My OH is always moaning about my fluffs even tho he doesn't have to pay for them or care for them in anyway, most people that come to my house comment on how it smells of fresh hay so no smell problems 

Well he pushed it too far one night and told me I had to get "rid" of some, I calmly got up looked him straight in the face and said...

"Well if you don't like it you know where the door is, the fluffs came first."

As Lil miss said my moto is love me, love my fluffs we come as a package :biggrin:


----------



## thedogsmother (Aug 28, 2008)

I dont tell many people how many animals we have (45 at the moment), I think some of the neighbours would give me a real hard time if we told them we had rats and mice (because they are obviously going to escape and infest their houses ).

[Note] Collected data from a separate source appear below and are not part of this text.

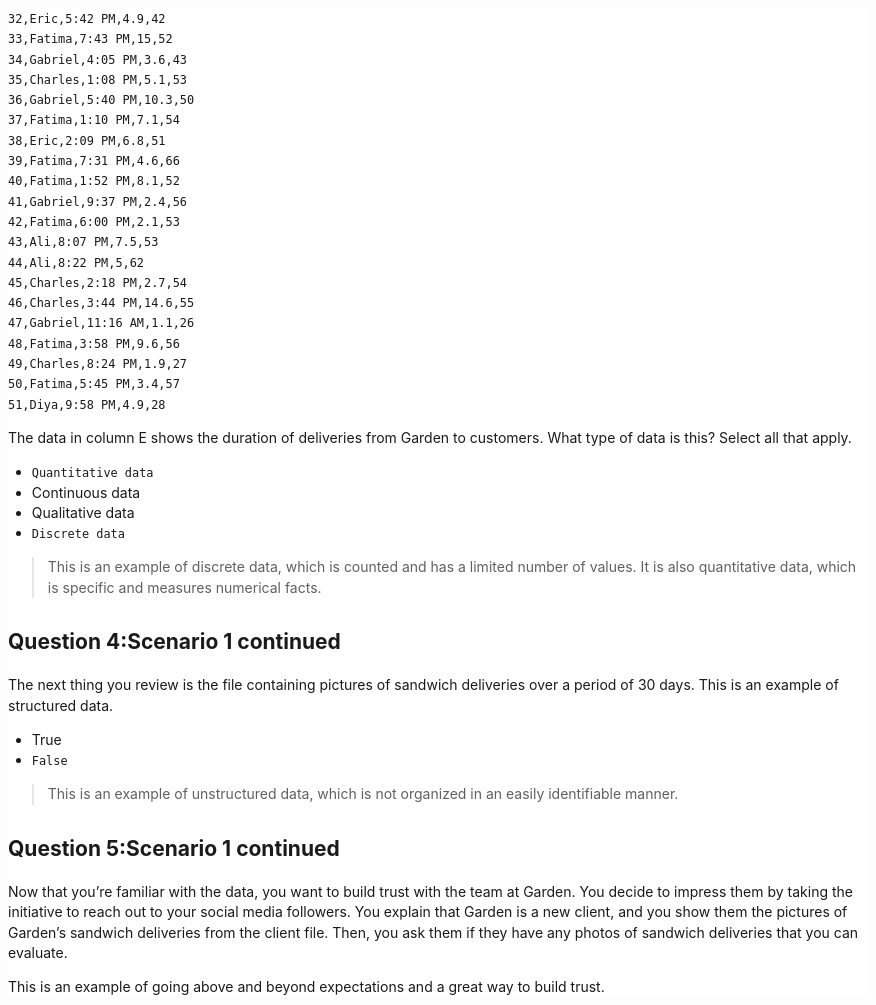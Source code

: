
 ```csv
32,Eric,5:42 PM,4.9,42
33,Fatima,7:43 PM,15,52
34,Gabriel,4:05 PM,3.6,43
35,Charles,1:08 PM,5.1,53
36,Gabriel,5:40 PM,10.3,50
37,Fatima,1:10 PM,7.1,54
38,Eric,2:09 PM,6.8,51
39,Fatima,7:31 PM,4.6,66
40,Fatima,1:52 PM,8.1,52
41,Gabriel,9:37 PM,2.4,56
42,Fatima,6:00 PM,2.1,53
43,Ali,8:07 PM,7.5,53
44,Ali,8:22 PM,5,62
45,Charles,2:18 PM,2.7,54
46,Charles,3:44 PM,14.6,55
47,Gabriel,11:16 AM,1.1,26
48,Fatima,3:58 PM,9.6,56
49,Charles,8:24 PM,1.9,27
50,Fatima,5:45 PM,3.4,57
51,Diya,9:58 PM,4.9,28
```

The data in column E shows the duration of deliveries from Garden to customers. What type of data is this? Select all that apply.

- `Quantitative data`
- Continuous data
- Qualitative data
- `Discrete data`

> This is an example of discrete data, which is counted and has a limited number of values. It is also quantitative data, which is specific and measures numerical facts.

## Question 4:Scenario 1 continued

The next thing you review is the file containing pictures of sandwich deliveries over a period of 30 days. This is an example of structured data.

- True
- `False`

>This is an example of unstructured data, which is not organized in an easily identifiable manner.

## Question 5:Scenario 1 continued

Now that you’re familiar with the data, you want to build trust with the team at Garden. You decide to impress them by taking the initiative to reach out to your social media followers. You explain that Garden is a new client, and you show them the pictures of Garden’s sandwich deliveries from the client file. Then, you ask them if they have any photos of sandwich deliveries that you can evaluate.

This is an example of going above and beyond expectations and a great way to build trust.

My family think that the rats are a source of amusement unfortunately, especially when we go to my mums for a meal and I take leftovers home for them.


----------



## Zanki (Jun 1, 2011)

Currently I have one gerbil, three rats and of yesterday a tank of locusts. 

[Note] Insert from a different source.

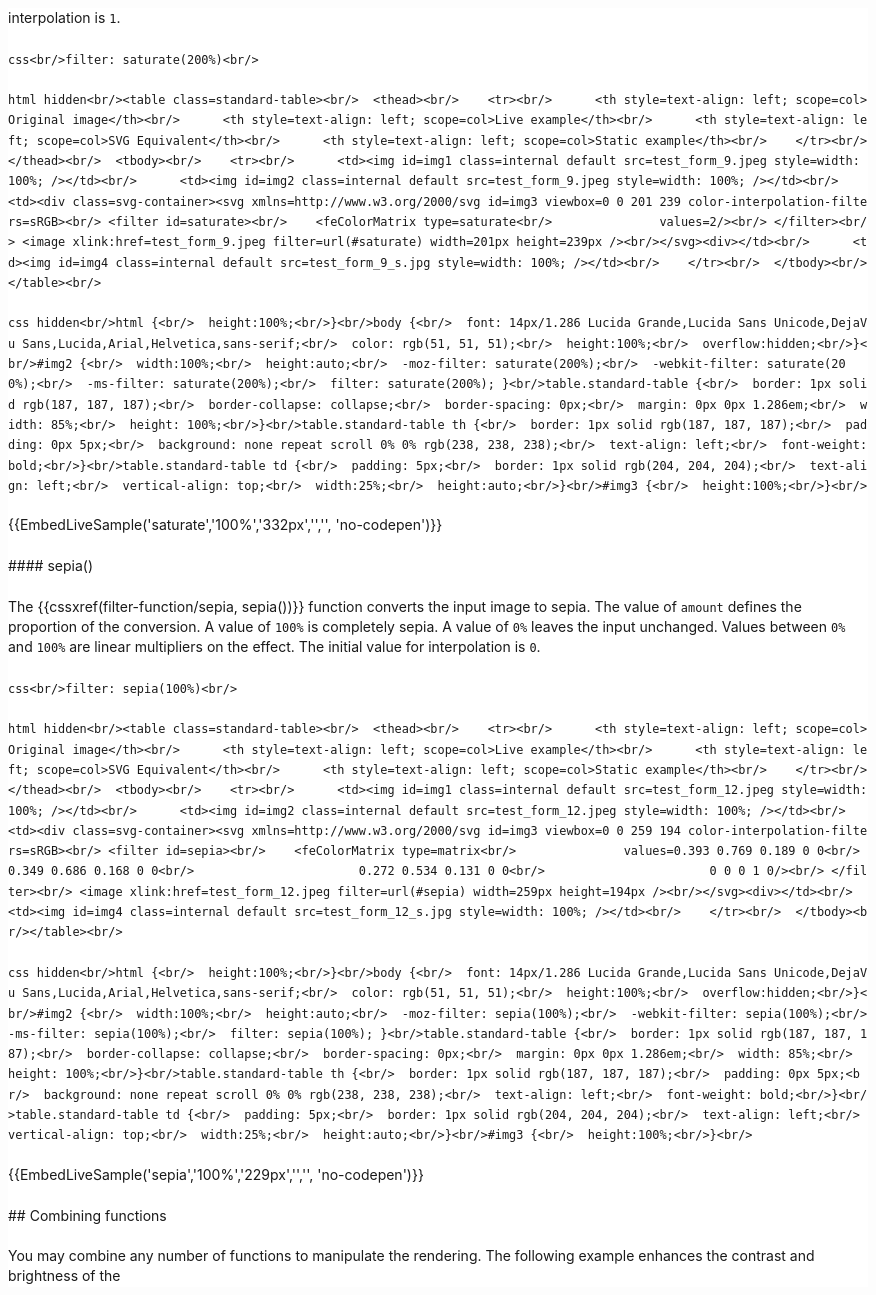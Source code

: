 interpolation is `1`.<br/><br/>```css<br/>filter: saturate(200%)<br/>```<br/><br/>```html hidden<br/><table class=standard-table><br/>  <thead><br/>    <tr><br/>      <th style=text-align: left; scope=col>Original image</th><br/>      <th style=text-align: left; scope=col>Live example</th><br/>      <th style=text-align: left; scope=col>SVG Equivalent</th><br/>      <th style=text-align: left; scope=col>Static example</th><br/>    </tr><br/>  </thead><br/>  <tbody><br/>    <tr><br/>      <td><img id=img1 class=internal default src=test_form_9.jpeg style=width: 100%; /></td><br/>      <td><img id=img2 class=internal default src=test_form_9.jpeg style=width: 100%; /></td><br/>      <td><div class=svg-container><svg xmlns=http://www.w3.org/2000/svg id=img3 viewbox=0 0 201 239 color-interpolation-filters=sRGB><br/> <filter id=saturate><br/>    <feColorMatrix type=saturate<br/>               values=2/><br/> </filter><br/> <image xlink:href=test_form_9.jpeg filter=url(#saturate) width=201px height=239px /><br/></svg><div></td><br/>      <td><img id=img4 class=internal default src=test_form_9_s.jpg style=width: 100%; /></td><br/>    </tr><br/>  </tbody><br/></table><br/>```<br/><br/>```css hidden<br/>html {<br/>  height:100%;<br/>}<br/>body {<br/>  font: 14px/1.286 Lucida Grande,Lucida Sans Unicode,DejaVu Sans,Lucida,Arial,Helvetica,sans-serif;<br/>  color: rgb(51, 51, 51);<br/>  height:100%;<br/>  overflow:hidden;<br/>}<br/>#img2 {<br/>  width:100%;<br/>  height:auto;<br/>  -moz-filter: saturate(200%);<br/>  -webkit-filter: saturate(200%);<br/>  -ms-filter: saturate(200%);<br/>  filter: saturate(200%); }<br/>table.standard-table {<br/>  border: 1px solid rgb(187, 187, 187);<br/>  border-collapse: collapse;<br/>  border-spacing: 0px;<br/>  margin: 0px 0px 1.286em;<br/>  width: 85%;<br/>  height: 100%;<br/>}<br/>table.standard-table th {<br/>  border: 1px solid rgb(187, 187, 187);<br/>  padding: 0px 5px;<br/>  background: none repeat scroll 0% 0% rgb(238, 238, 238);<br/>  text-align: left;<br/>  font-weight: bold;<br/>}<br/>table.standard-table td {<br/>  padding: 5px;<br/>  border: 1px solid rgb(204, 204, 204);<br/>  text-align: left;<br/>  vertical-align: top;<br/>  width:25%;<br/>  height:auto;<br/>}<br/>#img3 {<br/>  height:100%;<br/>}<br/>```<br/><br/>{{EmbedLiveSample('saturate','100%','332px','','', 'no-codepen')}}<br/><br/>#### sepia()<br/><br/>The {{cssxref(filter-function/sepia, sepia())}} function converts the input image to sepia. The value of `amount` defines the proportion of the conversion. A value of `100%` is completely sepia. A value of `0%` leaves the input unchanged. Values between `0%` and `100%` are linear multipliers on the effect. The initial value for interpolation is `0`.<br/><br/>```css<br/>filter: sepia(100%)<br/>```<br/><br/>```html hidden<br/><table class=standard-table><br/>  <thead><br/>    <tr><br/>      <th style=text-align: left; scope=col>Original image</th><br/>      <th style=text-align: left; scope=col>Live example</th><br/>      <th style=text-align: left; scope=col>SVG Equivalent</th><br/>      <th style=text-align: left; scope=col>Static example</th><br/>    </tr><br/>  </thead><br/>  <tbody><br/>    <tr><br/>      <td><img id=img1 class=internal default src=test_form_12.jpeg style=width: 100%; /></td><br/>      <td><img id=img2 class=internal default src=test_form_12.jpeg style=width: 100%; /></td><br/>      <td><div class=svg-container><svg xmlns=http://www.w3.org/2000/svg id=img3 viewbox=0 0 259 194 color-interpolation-filters=sRGB><br/> <filter id=sepia><br/>    <feColorMatrix type=matrix<br/>               values=0.393 0.769 0.189 0 0<br/>                       0.349 0.686 0.168 0 0<br/>                       0.272 0.534 0.131 0 0<br/>                       0 0 0 1 0/><br/> </filter><br/> <image xlink:href=test_form_12.jpeg filter=url(#sepia) width=259px height=194px /><br/></svg><div></td><br/>      <td><img id=img4 class=internal default src=test_form_12_s.jpg style=width: 100%; /></td><br/>    </tr><br/>  </tbody><br/></table><br/>```<br/><br/>```css hidden<br/>html {<br/>  height:100%;<br/>}<br/>body {<br/>  font: 14px/1.286 Lucida Grande,Lucida Sans Unicode,DejaVu Sans,Lucida,Arial,Helvetica,sans-serif;<br/>  color: rgb(51, 51, 51);<br/>  height:100%;<br/>  overflow:hidden;<br/>}<br/>#img2 {<br/>  width:100%;<br/>  height:auto;<br/>  -moz-filter: sepia(100%);<br/>  -webkit-filter: sepia(100%);<br/>  -ms-filter: sepia(100%);<br/>  filter: sepia(100%); }<br/>table.standard-table {<br/>  border: 1px solid rgb(187, 187, 187);<br/>  border-collapse: collapse;<br/>  border-spacing: 0px;<br/>  margin: 0px 0px 1.286em;<br/>  width: 85%;<br/>  height: 100%;<br/>}<br/>table.standard-table th {<br/>  border: 1px solid rgb(187, 187, 187);<br/>  padding: 0px 5px;<br/>  background: none repeat scroll 0% 0% rgb(238, 238, 238);<br/>  text-align: left;<br/>  font-weight: bold;<br/>}<br/>table.standard-table td {<br/>  padding: 5px;<br/>  border: 1px solid rgb(204, 204, 204);<br/>  text-align: left;<br/>  vertical-align: top;<br/>  width:25%;<br/>  height:auto;<br/>}<br/>#img3 {<br/>  height:100%;<br/>}<br/>```<br/><br/>{{EmbedLiveSample('sepia','100%','229px','','', 'no-codepen')}}<br/><br/>## Combining functions<br/><br/>You may combine any number of functions to manipulate the rendering. The following example enhances the contrast and brightness of the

My boyfriend was the one who persuaded me to get the rats. He didn't want me to get a dog so I ended up with the terrible trio (don't worry, I love having them but they do cause a lot of trouble, especially Remy). 
My mum thinks I only have Zhane, my gerbil right now. He is the final gerbil in a long line of gerbils. I've not just had one since my first year or uni when my first gerbils brother died. Hiding the rats was difficult the last time she came up here. I guess shes going to have to find out next time she comes up here but she will be angry when she sees them. She doesn't need to know about the locusts. 

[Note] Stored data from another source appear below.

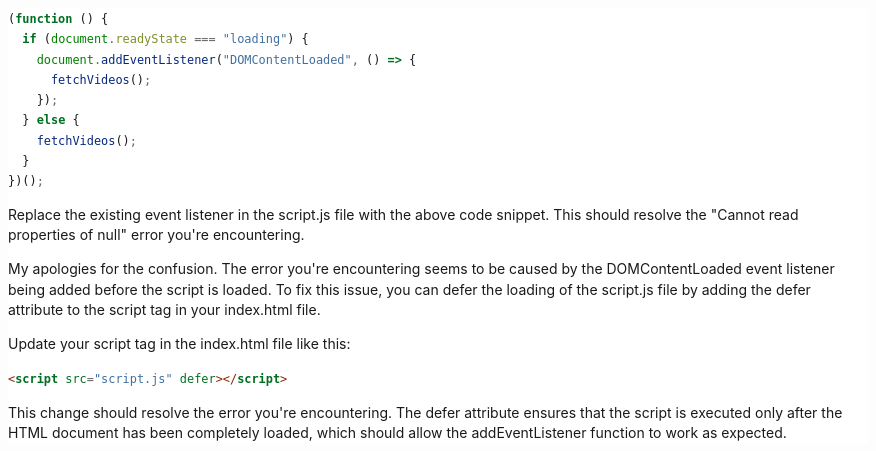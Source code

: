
 ```javascript
(function () {
  if (document.readyState === "loading") {
    document.addEventListener("DOMContentLoaded", () => {
      fetchVideos();
    });
  } else {
    fetchVideos();
  }
})();
```

Replace the existing event listener in the script.js file with the above code snippet. This should resolve the "Cannot read properties of null" error you're encountering.

My apologies for the confusion. The error you're encountering seems to be caused by the DOMContentLoaded event listener being added before the script is loaded. To fix this issue, you can defer the loading of the script.js file by adding the defer attribute to the script tag in your index.html file.

Update your script tag in the index.html file like this:

```html
<script src="script.js" defer></script>
```

This change should resolve the error you're encountering. The defer attribute ensures that the script is executed only after the HTML document has been completely loaded, which should allow the addEventListener function to work as expected.
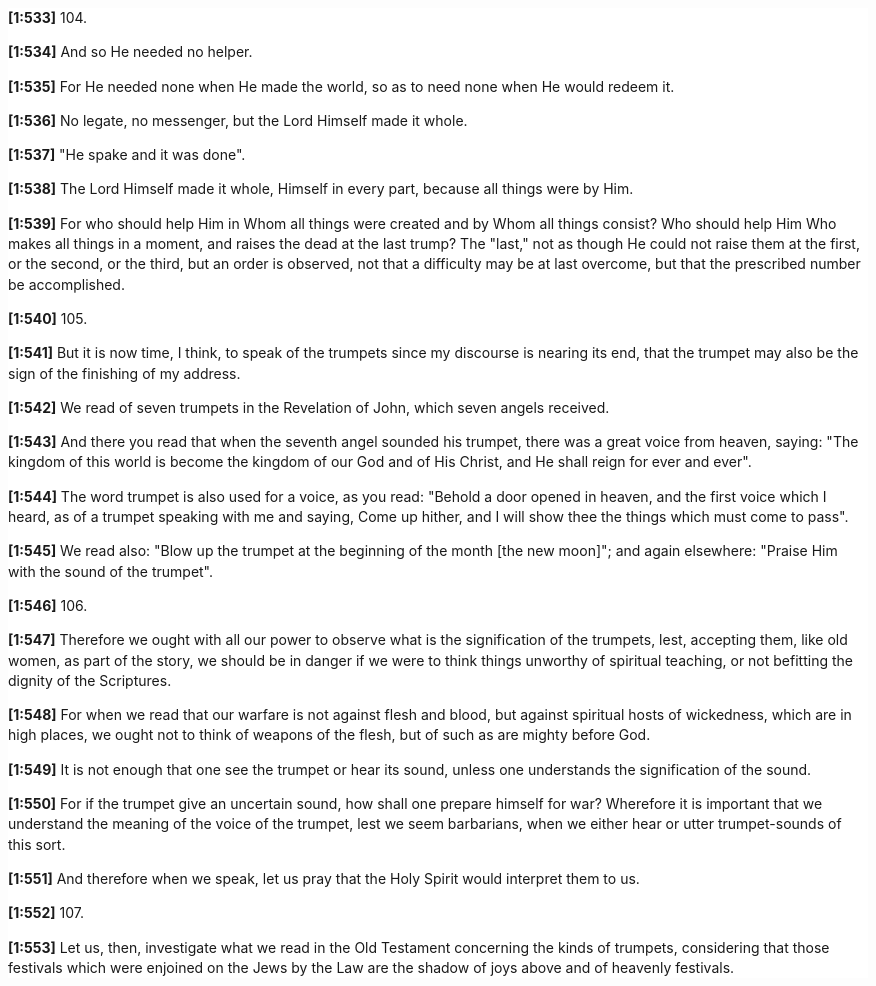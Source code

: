 **[1:533]** 104.

**[1:534]** And so He needed no helper.

**[1:535]** For He needed none when He made the world, so as to need none when He would redeem it.

**[1:536]** No legate, no messenger, but the Lord Himself made it whole.

**[1:537]** "He spake and it was done".

**[1:538]** The Lord Himself made it whole, Himself in every part, because all things were by Him.

**[1:539]** For who should help Him in Whom all things were created and by Whom all things consist? Who should help Him Who makes all things in a moment, and raises the dead at the last trump? The "last," not as though He could not raise them at the first, or the second, or the third, but an order is observed, not that a difficulty may be at last overcome, but that the prescribed number be accomplished.

**[1:540]** 105.

**[1:541]** But it is now time, I think, to speak of the trumpets since my discourse is nearing its end, that the trumpet may also be the sign of the finishing of my address.

**[1:542]** We read of seven trumpets in the Revelation of John, which seven angels received.

**[1:543]** And there you read that when the seventh angel sounded his trumpet, there was a great voice from heaven, saying: "The kingdom of this world is become the kingdom of our God and of His Christ, and He shall reign for ever and ever".

**[1:544]** The word trumpet is also used for a voice, as you read: "Behold a door opened in heaven, and the first voice which I heard, as of a trumpet speaking with me and saying, Come up hither, and I will show thee the things which must come to pass".

**[1:545]** We read also: "Blow up the trumpet at the beginning of the month [the new moon]"; and again elsewhere: "Praise Him with the sound of the trumpet".

**[1:546]** 106.

**[1:547]** Therefore we ought with all our power to observe what is the signification of the trumpets, lest, accepting them, like old women, as part of the story, we should be in danger if we were to think things unworthy of spiritual teaching, or not befitting the dignity of the Scriptures.

**[1:548]** For when we read that our warfare is not against flesh and blood, but against spiritual hosts of wickedness, which are in high places, we ought not to think of weapons of the flesh, but of such as are mighty before God.

**[1:549]** It is not enough that one see the trumpet or hear its sound, unless one understands the signification of the sound.

**[1:550]** For if the trumpet give an uncertain sound, how shall one prepare himself for war? Wherefore it is important that we understand the meaning of the voice of the trumpet, lest we seem barbarians, when we either hear or utter trumpet-sounds of this sort.

**[1:551]** And therefore when we speak, let us pray that the Holy Spirit would interpret them to us.

**[1:552]** 107.

**[1:553]** Let us, then, investigate what we read in the Old Testament concerning the kinds of trumpets, considering that those festivals which were enjoined on the Jews by the Law are the shadow of joys above and of heavenly festivals.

As for everyone else. My boyfriend doesn't mind them, well he does when I wake him up putting a rat under the duvet but even though he doesn't have much to do with them, he likes them. When I lived with my friends at uni last year, I couldn't stop them getting one of my gerbils out when I wasn't there. Billy was loved by everyone once he recovered from his stroke. 
My friends where great with my animals, but they did complain when I had to keep them in the front room (my room was ultra cold and damp, which caused a massive mite and mould infestation, it was gross and it only went away when I moved out).


----------



## zany_toon (Jan 30, 2009)

Anyone who has anything to do with me either keeps their mouth shut and accepts my animals or gets told to leave. My dad didn't want me having mice and made the mistake of threatening to let Theo our house cat out - I told him that if he let the cat out that he better have enough to pay for his funeral because he'd be leaving the house in a coffin before the night was out and as for the mice i got them when he moved out as I knew he was a jackass and would "accidentally" let them outside. And I warned everyone that if I got mice and that happened that I would not be responsible for what I did to the other person - hence the reason I waited until he moved out. My mum puts up with the mice as long as they are clean and not too smelly (and with 51 mice of which 28 are boys, a cat and 3 ASF rats it does get a little smelly, but I love the smell of the mice  ) My sister hates the mice - I told her to move out  She hasn't complained about them since :cornut: As for the neighbours, I don't stick my nose in when a gaggle of obnoxious miscreants spring from their loins so my pets are none of their concern. If the person you are with can't accept that animals are such a big part of your life then you really need to speak to them about it now and set some rules before you go any further - a lot of people think that it's easy to talk some one around to their way of thinking later, and they probably think the same. If it were that easy there wouldn't be so many people who end up divorced and not talking to family members.Although i have to agree with everyone else, if you are planning on taking a year abroad travelling it may be selfish taking on more pets when you will be putting them through a lot of extra bonding and means that it may cause issues for them later on.


----------



## catz4m8z (Aug 27, 2008)

Id be very careful getting too attached to someone who didnt want pets TBH. If you are mad keen on little fluffsters then you dont want to wind up with someone whose idea of a full house is a Hamster (if you're lucky!).
Maybe go travelling for a year (and make him pay)..then dump him and stock up on cages!!LOL


----------



## twilight (Jun 19, 2011)

:nonod:beware dont think you can talk him around because you wont if he cant accept you and your fluffs show him the door girl.kaz


----------



## Becs1051 (Jun 23, 2011)

This thread made me giggle, cos last week I told my hubby that I want to have a gerbil rescue one day and he wasn't that keen (mainly cos we don't have space at the moment). But then he realised he's put a biro in his back pocket and it had leaked all over our sofa. He was mortified and said "if you can get the pen off the sofa for me you can have your gerbil rescue!" Needless to say the sofa was spotless by the time he got home from work :001_tongue:

But seriously, I think you'd need to talk about this properly - my OH takes an active part in looking after the rabbit and is very accepting of the gerbils (he doesn't get them out cos he's scared of losing them!). IMO the decision about whether to have pets is almost as important as whether you are going to have children, and if one of you really doesn't want them and the other really does that's a major compatibility issue. Hope you get things sorted out soon x


----------